The astronomers found that the young star is not moving in a circular orbit around the Milky Way, but deviates by 10% from circular. It is rotating more slowly and "falling" toward the center of the Milky Way. Team member Zheng Xing-Wu of Nanjing University points out that "the simplest explanation is that the cloud of gas out of which the star formed was gravitationally attracted by excess mass of material in the Perseus spiral arm."
"Studies such as ours are the first steps to accurately map the Milky Way," says Dr. Mark Reid, a member of the team from the Harvard-Smithsonian Center for Astrophysics. "We have established that the radio telescope we used, the Very Long Baseline Array, can measure distances with unprecedented accuracy--nearly a factor of 100 times better than previously accomplished." To get a feeling for this measurement one may visualize a person standing on the moon, holding a torch in his stretched-out hand. Let her turn around herself like an ice scater, but only making a single turn in the course of one year. The VLBA measurement is equivalent to measuring the torch's motion with an accuracy comparable to the torch's size.

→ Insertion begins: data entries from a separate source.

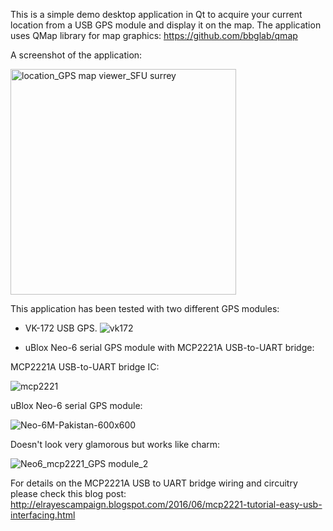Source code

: This is a simple demo desktop application in Qt to acquire your current location from a USB GPS module and display it on the map. 
The application uses QMap library for map graphics: https://github.com/bbglab/qmap

A screenshot of the application:

<img width="361" alt="location_GPS map viewer_SFU surrey" src="https://user-images.githubusercontent.com/8460504/55594893-4620a980-56f6-11e9-8c9e-4c67623d20a2.png">

This application has been tested with two different GPS modules:
- VK-172 USB GPS.
![vk172](https://user-images.githubusercontent.com/8460504/55594488-aa426e00-56f4-11e9-9571-0460fe966326.png)

- uBlox Neo-6 serial GPS module with MCP2221A USB-to-UART bridge:


MCP2221A USB-to-UART bridge IC:

![mcp2221](https://user-images.githubusercontent.com/8460504/55594481-a4e52380-56f4-11e9-8e93-cbfb0e0d4ef3.png)

uBlox Neo-6 serial GPS module:

![Neo-6M-Pakistan-600x600](https://user-images.githubusercontent.com/8460504/55594482-a4e52380-56f4-11e9-803e-abd2556f7372.png)


Doesn't look very glamorous but works like charm:

![Neo6_mcp2221_GPS module_2](https://user-images.githubusercontent.com/8460504/55595378-56398880-56f8-11e9-90ea-991c34a62acd.jpg)

For details on the MCP2221A USB to UART bridge wiring and circuitry please check this blog post: 
http://elrayescampaign.blogspot.com/2016/06/mcp2221-tutorial-easy-usb-interfacing.html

The technique used is Very Long Baseline Interferometry (VLBI), where observations made with many telescopes are combined to achieve the resolution of an extraordinarily large telescope nearly the size of the Earth. The VLBA telescopes stretch from Hawaii over the continental United States to the Virgin Island of St. Croix, producing the resolution of an 8000 km diameter telescope. While the VLBA has extremely high resolution, it requires extremely bright and very compact radio sources such as masers for such measurements (a maser is the microwave equivalent of a laser.) Along with water, methanol is the most widespread maser molecule found in star-forming regions. The methanol spectral line used for the present experiment was discovered in the course of Prof. Menten's dissertation in the 1980s. In 1988, while working with Dr. Reid, they conducted the first VLBI observations of methanol masers; the target then was also W3OH. "Already then we dreamt of observations such as this one" says Menten.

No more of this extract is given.